Apresentei todos os bilhetes a uma delas, dizendo com muita seriedade:
– Aqui estão alguns telegramas para Paris. Faça o favor de ver quanto custa.
Ela recebeu tudo e disse:
– Vou contar as palavras.
Ficou um tempo em silêncio e começou a ler, mas de repente a ouvi exclamar:
– Céu! Que coisa! Noossa! Que bonito!
E gritou para a companheira que trabalhava no guichê vizinho, e a qual eu também não via:
– Venha ver! Depressa! Olhe que maravilha! Que telegrama lindo está sendo passado aqui! Ouça bem! Vou ler para você ouvir!
E leu o endereço do telegrama, enlevada:
– À Son Altesse Royale… Mas, que beleza! Parece um conto de fadas!
Eu estava tão habituado à pressão revolucionária dos meus colegas do São Luís que inicialmente pensei tratar-se de um debique, mas logo percebi que, de fato, ela estava achando aquilo lindo. A outra também fez algum comentário, do qual não me lembro mais, e ambas continuaram o burburinho com encanto.
Depois me indicaram o preço, os telegramas seguiram e eu me retirei, mas sempre guardei na memória, com alegria, a ênfase e o contentamento que tivera aquela pobre mocinha, por saber que existiam no mundo pessoas que ainda chamavam outras com grandes títulos… Curiosamente, as duas eram típicas modernotas, mas, naquele momento, uma tradição havia passado diante dos olhos delas, fazendo-as sentir o gosto de admirar.
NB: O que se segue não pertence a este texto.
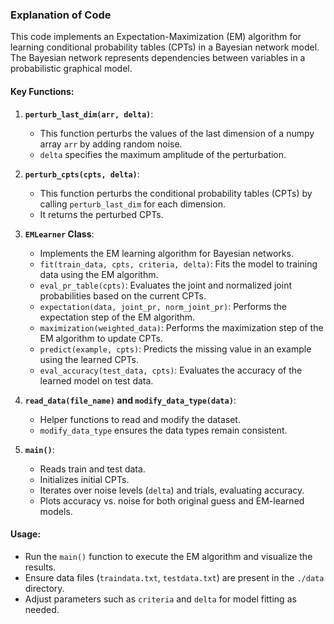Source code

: ### Explanation of Code

This code implements an Expectation-Maximization (EM) algorithm for learning conditional probability tables (CPTs) in a Bayesian network model. The Bayesian network represents dependencies between variables in a probabilistic graphical model.

#### Key Functions:

1. **`perturb_last_dim(arr, delta)`**:
   - This function perturbs the values of the last dimension of a numpy array `arr` by adding random noise.
   - `delta` specifies the maximum amplitude of the perturbation.

2. **`perturb_cpts(cpts, delta)`**:
   - This function perturbs the conditional probability tables (CPTs) by calling `perturb_last_dim` for each dimension.
   - It returns the perturbed CPTs.

3. **`EMLearner` Class**:
   - Implements the EM learning algorithm for Bayesian networks.
   - `fit(train_data, cpts, criteria, delta)`: Fits the model to training data using the EM algorithm.
   - `eval_pr_table(cpts)`: Evaluates the joint and normalized joint probabilities based on the current CPTs.
   - `expectation(data, joint_pr, norm_joint_pr)`: Performs the expectation step of the EM algorithm.
   - `maximization(weighted_data)`: Performs the maximization step of the EM algorithm to update CPTs.
   - `predict(example, cpts)`: Predicts the missing value in an example using the learned CPTs.
   - `eval_accuracy(test_data, cpts)`: Evaluates the accuracy of the learned model on test data.

4. **`read_data(file_name)` and `modify_data_type(data)`**:
   - Helper functions to read and modify the dataset.
   - `modify_data_type` ensures the data types remain consistent.

5. **`main()`**:
   - Reads train and test data.
   - Initializes initial CPTs.
   - Iterates over noise levels (`delta`) and trials, evaluating accuracy.
   - Plots accuracy vs. noise for both original guess and EM-learned models.

#### Usage:
- Run the `main()` function to execute the EM algorithm and visualize the results.
- Ensure data files (`traindata.txt`, `testdata.txt`) are present in the `./data` directory.
- Adjust parameters such as `criteria` and `delta` for model fitting as needed.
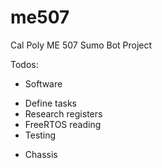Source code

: # me507
Cal Poly ME 507 Sumo Bot Project

Todos:
* Software
 - Define tasks
 - Research registers
 - FreeRTOS reading
 - Testing
* Chassis
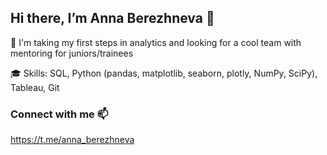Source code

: ## Hi there, I’m Anna Berezhneva 👋


👀 I'm taking my first steps in analytics and looking for a cool team with mentoring for juniors/trainees

:mortar_board: Skills: SQL, Python (pandas, matplotlib, seaborn, plotly, NumPy, SciPy), Tableau, Git

### Connect with me 📫
https://t.me/anna_berezhneva

<!---
bas1101/bas1101 is a ✨ special ✨ repository because its `README.md` (this file) appears on your GitHub profile.
You can click the Preview link to take a look at your changes.
--->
Se eu, entretanto, fosse dizer a algum dos meninos com os quais convivia: “Morreu a Princesa Isabel”, ele imediatamente daria uma vaia e comentaria: “Não quero saber de princesa nenhuma! Vamos brincar! Vamos rodar nas bicicletas, e nada de Princesa Isabel!”
Eu teria vontade de dizer: “Mas, não vê que ela é muito mais interessante do que você?”, e ele responderia: “Por quê? Ela não vale mais do que eu!” E começaria a “ladainha” da inveja…
Era a Revolução
A família de D. Pedro de Alcântara
Eu conheci bem toda a família imperial brasileira. Lembro-me de quando apareceram pela primeira vez no Brasil os filhos de D. Pedro de Alcântara e de Dª Elizabeth35.
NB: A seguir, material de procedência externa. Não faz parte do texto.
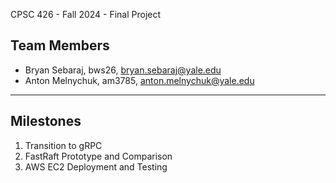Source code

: CPSC 426 - Fall 2024 - Final Project

## Team Members

- Bryan Sebaraj, bws26, bryan.sebaraj@yale.edu
- Anton Melnychuk, am3785, anton.melnychuk@yale.edu

---

## Milestones

1. Transition to gRPC
2. FastRaft Prototype and Comparison
3. AWS EC2 Deployment and Testing
     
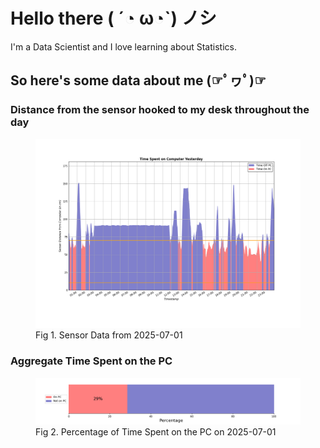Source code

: 
# Hello there ( ´◔ ω◔`) ノシ

I'm a Data Scientist and I love learning about Statistics.

## So here's some data about me (☞ﾟヮﾟ)☞


### Distance from the sensor hooked to my desk throughout the day
<figure>
  <picture>
    <source media="(prefers-color-scheme: dark)" srcset="Pi/readme/graphs/lineplot/dark-plot-2025-07-01.png">
    <source media="(prefers-color-scheme: light)" srcset="Pi/readme/graphs/lineplot/light-plot-2025-07-01.png">
    <img alt="Shows a black logo in light color mode and a white one in dark color mode." src="Pi/readme/graphs/lineplot/light-plot-2025-07-01.png">
  </picture>
  <figcaption>Fig 1. Sensor Data from 2025-07-01</figcaption>
</figure>



### Aggregate Time Spent on the PC
<figure>
  <picture>
    <source media="(prefers-color-scheme: dark)" srcset="Pi/readme/graphs/barplot/dark-plot-2025-07-01.png">
    <source media="(prefers-color-scheme: light)" srcset="Pi/readme/graphs/barplot/light-plot-2025-07-01.png">
    <img alt="Shows a black logo in light color mode and a white one in dark color mode." src="Pi/readme/graphs/barplot/light-plot-2025-07-01.png">
  </picture>
  <figcaption>Fig 2. Percentage of Time Spent on the PC on 2025-07-01</figcaption>
</figure>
Quando foi anunciado que eles viriam nos visitar – talvez no ano de 1922 – os mais velhos de nossa família nos ensinaram – a minha irmã, a meus primos e a mim – uma série de regras de cortesia que deveríamos manter em relação àqueles meninos, os quais eram de nossa idade: as meninas tinham de fazer uma pequena reverência para as princesinhas, e nós faríamos uma curvatura de cabeça diante dos pequenos Príncipes. E, como se tratava de uma visita de cerimônia, todos estaríamos vestidos com trajes de gala.
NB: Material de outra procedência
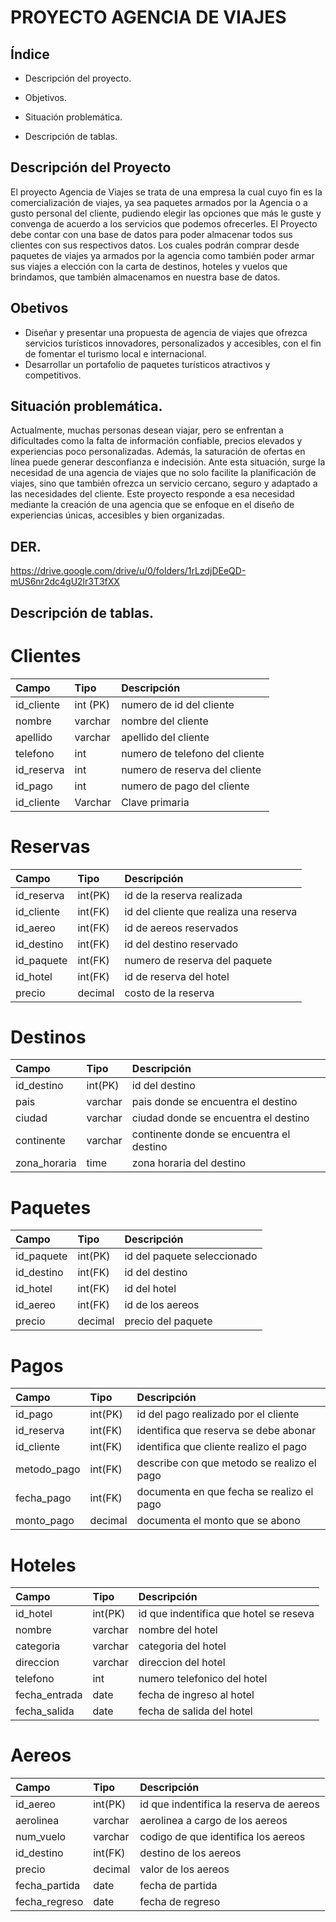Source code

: 
# PROYECTO AGENCIA DE VIAJES


## Índice
 - Descripción del proyecto.

- Objetivos.


- Situación problemática.



- Descripción de tablas.




## Descripción del Proyecto
El proyecto Agencia de Viajes se trata de una empresa la cual cuyo fin es la comercialización de
viajes, ya sea paquetes armados por la Agencia o a gusto personal del cliente, pudiendo elegir
las opciones que más le guste y convenga de acuerdo a los servicios que podemos ofrecerles.
El Proyecto debe contar con una base de datos para poder almacenar todos sus clientes con
sus respectivos datos. Los cuales podrán comprar desde paquetes de viajes ya armados por la
agencia como también poder armar sus viajes a elección con la carta de destinos, hoteles y
vuelos que brindamos, que también almacenamos en nuestra base de datos.
## Obetivos
- Diseñar y presentar una propuesta de agencia de viajes que ofrezca servicios turísticos innovadores, personalizados y accesibles, con el fin de fomentar el turismo local e internacional.
- Desarrollar un portafolio de paquetes turísticos atractivos y competitivos.
## Situación problemática.
Actualmente, muchas personas desean viajar, pero se enfrentan a dificultades como la falta de información confiable, precios elevados y experiencias poco personalizadas. Además, la saturación de ofertas en línea puede generar desconfianza e indecisión. Ante esta situación, surge la necesidad de una agencia de viajes que no solo facilite la planificación de viajes, sino que también ofrezca un servicio cercano, seguro y adaptado a las necesidades del cliente. Este proyecto responde a esa necesidad mediante la creación de una agencia que se enfoque en el diseño de experiencias únicas, accesibles y bien organizadas.
## DER.
https://drive.google.com/drive/u/0/folders/1rLzdjDEeQD-mUS6nr2dc4gU2lr3T3fXX
## Descripción de tablas.

#  Clientes


| Campo | Tipo    | Descripción               |
| :-------- | :------- | :------------------------- |
| id_cliente | int (PK)| numero de id del cliente|
| nombre| varchar   | nombre del cliente               |
| apellido | varchar |apellido del cliente |
| telefono | int | numero de telefono del cliente|
| id_reserva | int   | numero de reserva del cliente              |
| id_pago | int | numero de pago del cliente |
| id_cliente | Varchar | Clave primaria|

# Reservas

| Campo | Tipo    | Descripción               |
| :-------- | :------- | :------------------------- |
| id_reserva | int(PK) | id de la reserva realizada|
|id_cliente| int(FK) | id del cliente que realiza una reserva              |
| id_aereo | int(FK) |id de aereos reservados |
| id_destino | int(FK) | id del destino reservado|
| id_paquete | int(FK)   | numero de reserva del paquete             |
| id_hotel | int(FK) | id de reserva del hotel |
| precio | decimal | costo de la reserva|


# Destinos

| Campo | Tipo    | Descripción               |
| :-------- | :------- | :------------------------- |
| id_destino | int(PK) | id del destino|
|pais| varchar | pais donde se encuentra el destino               |
| ciudad | varchar |ciudad donde se encuentra el destino |
| continente | varchar | continente donde se encuentra el destino|
| zona_horaria | time   | zona horaria del destino          |

# Paquetes

| Campo | Tipo    | Descripción               |
| :-------- | :------- | :------------------------- |
| id_paquete | int(PK) | id del paquete seleccionado|
|id_destino| int(FK) | id del destino               |
| id_hotel| int(FK) |id del hotel|
| id_aereo | int(FK) | id de los aereos|
| precio | decimal   | precio del paquete       |

# Pagos

| Campo | Tipo    | Descripción               |
| :-------- | :------- | :------------------------- |
| id_pago | int(PK) | id del pago realizado por el cliente|
| id_reserva | int(FK) | identifica que reserva se debe abonar|
|id_cliente| int(FK) | identifica que cliente realizo el pago             |
| metodo_pago| int(FK) |describe con que metodo se realizo el pago|
| fecha_pago | int(FK) |documenta en que fecha se realizo el pago|
| monto_pago | decimal   | documenta el monto que se abono      |


# Hoteles

| Campo | Tipo    | Descripción               |
| :-------- | :------- | :------------------------- |
| id_hotel | int(PK) | id que indentifica que hotel se reseva|
|nombre | varchar | nombre del hotel|
|categoria|varchar  | categoria del hotel             |
| direccion| varchar |direccion del hotel|
| telefono | int |numero telefonico del hotel|
| fecha_entrada| date  | fecha de ingreso al hotel
| fecha_salida| date  | fecha de salida del hotel

# Aereos

| Campo | Tipo    | Descripción               |
| :-------- | :------- | :------------------------- |
| id_aereo | int(PK) | id que indentifica la reserva de aereos|
|aerolinea | varchar | aerolinea a cargo de los aereos|
|num_vuelo|varchar  | codigo de que identifica los aereos             |
| id_destino| int(FK) |destino de los aereos|
| precio | decimal |valor de los aereos|
| fecha_partida| date  | fecha de partida
| fecha_regreso| date  | fecha de regreso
Os Príncipes adultos seriam recebidos na sala de visitas maior e mais pomposa, enquanto na outra, menor e mais íntima, os mais moços permaneceríamos com os principezinhos. A recomendação era de nos sentarmos nas poltronas e conversarmos bien sagement36, de modo cerimonioso.
Os Príncipes e o papagaio
Lembro-me de um pormenor, muito infantil, que se deu no início da visita.
Em certa parte côncava dessa salinha havia um porta-chapéus, onde eram deixados também os casacos, e no qual existia uma espécie de bandejinha destinada aos cartões de visita das pessoas que entravam em casa, os quais eram normalmente levados a minha avó.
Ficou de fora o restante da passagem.